Under current deadlines, most Americans must have health insurance through their employer, Medicare or Medicaid programs, or from an exchange-sold plan by around Feb. 15, or face a tax penalty in 2014.

(Read more: Obamacare deadlines you need to know)

Justin Wheeler, uSamp's vice president for product innovation and development, said the health marketplaces "have been bombarded" with visitors, "which in a lot of ways is great" because it suggests people are very interested in obtaining insurance coverage to abide by the mandate.

"But at the same time, it's created a lot of issues, and consumers are frustrated," Wheeler said.

Federal officials have put much of the blame for their tech woes on the volume of visitors, while some observers from the tech and insurance communities say the problems are much more complicated than sheer traffic.

Analysis, data and reports by individual insurers suggest that very few people have actually enrolled in coverage from either federal or state exchanges since enrollment began Oct. 1. And if enrollment doesn't pick up the pace, experts have said, the number who sign up for 2014 will be much less than the 7 million enrollees projected by federal officials.

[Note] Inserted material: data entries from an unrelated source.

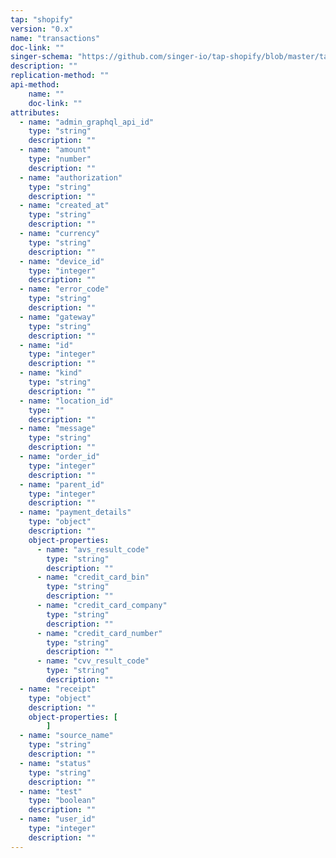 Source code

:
 ```yaml
---
tap: "shopify"
version: "0.x"
name: "transactions"
doc-link: ""
singer-schema: "https://github.com/singer-io/tap-shopify/blob/master/tap_shopify/schemas/transactions.json"
description: ""
replication-method: ""
api-method:
    name: ""
    doc-link: ""
attributes:
  - name: "admin_graphql_api_id"
    type: "string"
    description: ""
  - name: "amount"
    type: "number"
    description: ""
  - name: "authorization"
    type: "string"
    description: ""
  - name: "created_at"
    type: "string"
    description: ""
  - name: "currency"
    type: "string"
    description: ""
  - name: "device_id"
    type: "integer"
    description: ""
  - name: "error_code"
    type: "string"
    description: ""
  - name: "gateway"
    type: "string"
    description: ""
  - name: "id"
    type: "integer"
    description: ""
  - name: "kind"
    type: "string"
    description: ""
  - name: "location_id"
    type: ""
    description: ""
  - name: "message"
    type: "string"
    description: ""
  - name: "order_id"
    type: "integer"
    description: ""
  - name: "parent_id"
    type: "integer"
    description: ""
  - name: "payment_details"
    type: "object"
    description: ""
    object-properties:
      - name: "avs_result_code"
        type: "string"
        description: ""
      - name: "credit_card_bin"
        type: "string"
        description: ""
      - name: "credit_card_company"
        type: "string"
        description: ""
      - name: "credit_card_number"
        type: "string"
        description: ""
      - name: "cvv_result_code"
        type: "string"
        description: ""
  - name: "receipt"
    type: "object"
    description: ""
    object-properties: [
        ]
  - name: "source_name"
    type: "string"
    description: ""
  - name: "status"
    type: "string"
    description: ""
  - name: "test"
    type: "boolean"
    description: ""
  - name: "user_id"
    type: "integer"
    description: ""
---
```

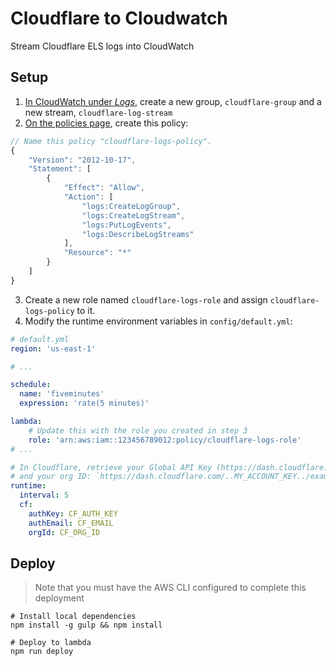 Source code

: # Cloudflare to Cloudwatch
Stream Cloudflare ELS logs into CloudWatch

## Setup
1. [In CloudWatch under *Logs*](https://console.aws.amazon.com/cloudwatch/home#logs:), create a new group, `cloudflare-group` and a new stream, `cloudflare-log-stream`
2. [On the policies page](https://console.aws.amazon.com/iam/home#/policies$new?step=edit), create this policy:
```js
// Name this policy "cloudflare-logs-policy".
{
    "Version": "2012-10-17",
    "Statement": [
        {
            "Effect": "Allow",
            "Action": [
                "logs:CreateLogGroup",
                "logs:CreateLogStream",
                "logs:PutLogEvents",
                "logs:DescribeLogStreams"
            ],
            "Resource": "*"
        }
    ]
}
```
3. Create a new role named `cloudflare-logs-role` and assign `cloudflare-logs-policy` to it.
4. Modify the runtime environment variables in `config/default.yml`:
```yaml
# default.yml
region: 'us-east-1'

# ...

schedule:
  name: 'fiveminutes'
  expression: 'rate(5 minutes)'

lambda:
    # Update this with the role you created in step 3
    role: 'arn:aws:iam::123456789012:policy/cloudflare-logs-role'
# ...

# In Cloudflare, retrieve your Global API Key (https://dash.cloudflare.com/profile)
# and your org ID: `https://dash.cloudflare.com/..MY_ACCOUNT_KEY../example.com
runtime:
  interval: 5
  cf:
    authKey: CF_AUTH_KEY
    authEmail: CF_EMAIL
    orgId: CF_ORG_ID
```

## Deploy
> Note that you must have the AWS CLI configured to complete this deployment
```
# Install local dependencies
npm install -g gulp && npm install
```

```
# Deploy to lambda
npm run deploy
```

USamp's survey found that out of the 158 people who managed to log on to their Obamacare site without technical problems, just 42 people enrolled in a new plan. Another 109 said they were "still weighing my options," and seven people decided not to enroll.

But Wheeler noted that most people who weren't able to get on the marketplaces said they would try again. "It didn't totally turn them off to it," he said.

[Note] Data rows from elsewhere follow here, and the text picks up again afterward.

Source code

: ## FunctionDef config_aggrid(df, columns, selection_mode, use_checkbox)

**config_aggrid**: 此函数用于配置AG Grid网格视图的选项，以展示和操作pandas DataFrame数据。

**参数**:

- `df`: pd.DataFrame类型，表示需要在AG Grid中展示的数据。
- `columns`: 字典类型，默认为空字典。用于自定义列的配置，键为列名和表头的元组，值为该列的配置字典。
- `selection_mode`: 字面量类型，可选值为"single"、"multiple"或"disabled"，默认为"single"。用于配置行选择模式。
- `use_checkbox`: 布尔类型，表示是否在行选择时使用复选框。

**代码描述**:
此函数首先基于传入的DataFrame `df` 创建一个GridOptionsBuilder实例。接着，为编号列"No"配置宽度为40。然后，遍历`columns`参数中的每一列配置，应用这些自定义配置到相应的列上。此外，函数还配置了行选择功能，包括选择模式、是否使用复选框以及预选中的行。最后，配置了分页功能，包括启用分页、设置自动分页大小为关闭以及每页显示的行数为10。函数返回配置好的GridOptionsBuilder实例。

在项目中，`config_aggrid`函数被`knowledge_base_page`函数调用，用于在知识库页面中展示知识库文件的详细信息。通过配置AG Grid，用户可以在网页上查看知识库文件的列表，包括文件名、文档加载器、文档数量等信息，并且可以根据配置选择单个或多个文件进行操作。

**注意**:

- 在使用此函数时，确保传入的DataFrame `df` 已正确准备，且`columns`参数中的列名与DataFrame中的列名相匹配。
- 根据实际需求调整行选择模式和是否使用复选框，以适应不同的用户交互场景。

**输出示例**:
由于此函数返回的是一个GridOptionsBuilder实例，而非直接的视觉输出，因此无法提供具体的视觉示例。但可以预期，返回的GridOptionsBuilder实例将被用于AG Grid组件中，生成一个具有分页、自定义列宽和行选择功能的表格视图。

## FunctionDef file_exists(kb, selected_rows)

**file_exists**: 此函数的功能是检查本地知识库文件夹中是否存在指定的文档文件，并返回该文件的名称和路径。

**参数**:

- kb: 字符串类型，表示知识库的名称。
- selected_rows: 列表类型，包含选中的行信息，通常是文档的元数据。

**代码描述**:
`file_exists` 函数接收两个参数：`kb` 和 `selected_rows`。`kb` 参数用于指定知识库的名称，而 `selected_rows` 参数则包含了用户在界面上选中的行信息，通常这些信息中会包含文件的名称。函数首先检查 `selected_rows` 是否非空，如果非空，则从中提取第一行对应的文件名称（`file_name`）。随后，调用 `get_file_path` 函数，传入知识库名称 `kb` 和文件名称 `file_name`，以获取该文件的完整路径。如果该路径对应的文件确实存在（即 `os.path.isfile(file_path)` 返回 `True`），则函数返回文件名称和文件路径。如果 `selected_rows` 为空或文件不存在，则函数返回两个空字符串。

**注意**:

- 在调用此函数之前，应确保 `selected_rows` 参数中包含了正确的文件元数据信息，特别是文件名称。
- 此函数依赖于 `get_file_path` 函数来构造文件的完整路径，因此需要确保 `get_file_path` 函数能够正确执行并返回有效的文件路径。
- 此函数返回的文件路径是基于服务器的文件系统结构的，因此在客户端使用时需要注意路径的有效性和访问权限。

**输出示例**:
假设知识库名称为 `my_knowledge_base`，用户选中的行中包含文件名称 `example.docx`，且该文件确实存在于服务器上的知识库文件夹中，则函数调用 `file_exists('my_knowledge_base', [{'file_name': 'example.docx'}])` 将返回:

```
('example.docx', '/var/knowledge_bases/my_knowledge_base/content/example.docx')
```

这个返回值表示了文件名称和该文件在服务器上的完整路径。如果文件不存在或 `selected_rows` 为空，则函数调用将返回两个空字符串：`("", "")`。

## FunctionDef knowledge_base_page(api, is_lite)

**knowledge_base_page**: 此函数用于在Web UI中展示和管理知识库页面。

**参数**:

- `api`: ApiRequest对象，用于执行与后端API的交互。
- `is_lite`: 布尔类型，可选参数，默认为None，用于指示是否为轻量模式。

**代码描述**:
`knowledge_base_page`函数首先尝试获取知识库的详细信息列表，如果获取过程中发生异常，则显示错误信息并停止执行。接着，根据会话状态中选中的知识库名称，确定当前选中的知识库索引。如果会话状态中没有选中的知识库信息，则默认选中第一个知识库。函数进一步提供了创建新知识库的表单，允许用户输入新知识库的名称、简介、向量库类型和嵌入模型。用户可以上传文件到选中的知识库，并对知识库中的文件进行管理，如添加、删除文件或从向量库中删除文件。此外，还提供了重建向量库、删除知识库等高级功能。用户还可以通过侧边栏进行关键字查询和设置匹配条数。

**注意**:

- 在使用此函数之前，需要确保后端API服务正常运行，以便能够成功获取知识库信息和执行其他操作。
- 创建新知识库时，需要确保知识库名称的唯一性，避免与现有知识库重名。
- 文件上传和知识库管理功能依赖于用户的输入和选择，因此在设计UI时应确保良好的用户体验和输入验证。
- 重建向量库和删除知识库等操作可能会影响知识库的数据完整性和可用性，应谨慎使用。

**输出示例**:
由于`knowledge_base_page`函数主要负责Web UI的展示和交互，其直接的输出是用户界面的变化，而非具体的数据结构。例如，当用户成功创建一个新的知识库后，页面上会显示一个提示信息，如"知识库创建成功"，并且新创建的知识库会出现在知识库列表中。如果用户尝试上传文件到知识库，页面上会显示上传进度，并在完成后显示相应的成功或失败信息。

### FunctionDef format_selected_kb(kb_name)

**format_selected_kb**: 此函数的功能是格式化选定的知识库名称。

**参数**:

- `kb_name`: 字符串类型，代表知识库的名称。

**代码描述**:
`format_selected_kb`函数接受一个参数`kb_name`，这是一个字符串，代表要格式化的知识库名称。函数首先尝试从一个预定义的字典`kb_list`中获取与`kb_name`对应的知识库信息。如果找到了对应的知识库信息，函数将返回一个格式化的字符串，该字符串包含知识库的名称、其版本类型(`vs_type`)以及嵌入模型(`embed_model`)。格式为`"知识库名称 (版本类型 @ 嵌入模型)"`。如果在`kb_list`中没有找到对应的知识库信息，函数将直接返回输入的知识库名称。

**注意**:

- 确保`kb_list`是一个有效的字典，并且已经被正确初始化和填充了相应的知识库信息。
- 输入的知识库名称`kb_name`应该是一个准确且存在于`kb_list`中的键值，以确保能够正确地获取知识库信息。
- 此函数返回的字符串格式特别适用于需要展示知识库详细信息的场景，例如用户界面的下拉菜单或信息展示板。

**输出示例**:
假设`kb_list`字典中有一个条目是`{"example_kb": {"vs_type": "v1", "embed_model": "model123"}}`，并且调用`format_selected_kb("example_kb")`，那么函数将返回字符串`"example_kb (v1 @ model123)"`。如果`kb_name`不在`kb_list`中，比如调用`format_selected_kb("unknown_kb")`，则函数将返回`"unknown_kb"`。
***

(Read more: Young adults face pay little now, pay more later scenario in Obamacare)

A total of 60 percent of respondents said they'd try again "later this week," and another 23 percent said "within the next few weeks." Fifteen percent said they would "wait and hear that the website is working properly to try again."

Just 2 percent said they would not try logging in again.

"It's a start. Like anything new and completely different, there are some kinks which must be worked out," said a 56-year-old Obamacare backer from South Carolina who had trouble logging on. "Be patient, and all will be OK."

Another Obamacare supporter, a 32-year-old Arizona woman, said: "It is annoying because the website is jammed. However, I am sure it will be worth the wait."

Wheeler said that when he read the first media accounts of the technical problems being experienced by the Obamacare marketplace visitors, he was skeptical that the situation was as dire as being portrayed.

"Stories can be sensationalized in the press," he noted. So he was surprised when uSamp's survey backed up those negative headlines. "We operate a lot of websites," Wheeler said. "If our websites were failing like that, we'd be out of business."

As a 29-year-old Minnesota woman who opposed Obamacare told uSamp, "The experience is very frustrating."

"For something that is 'required,' they make it very difficult to comply with the rule," she said.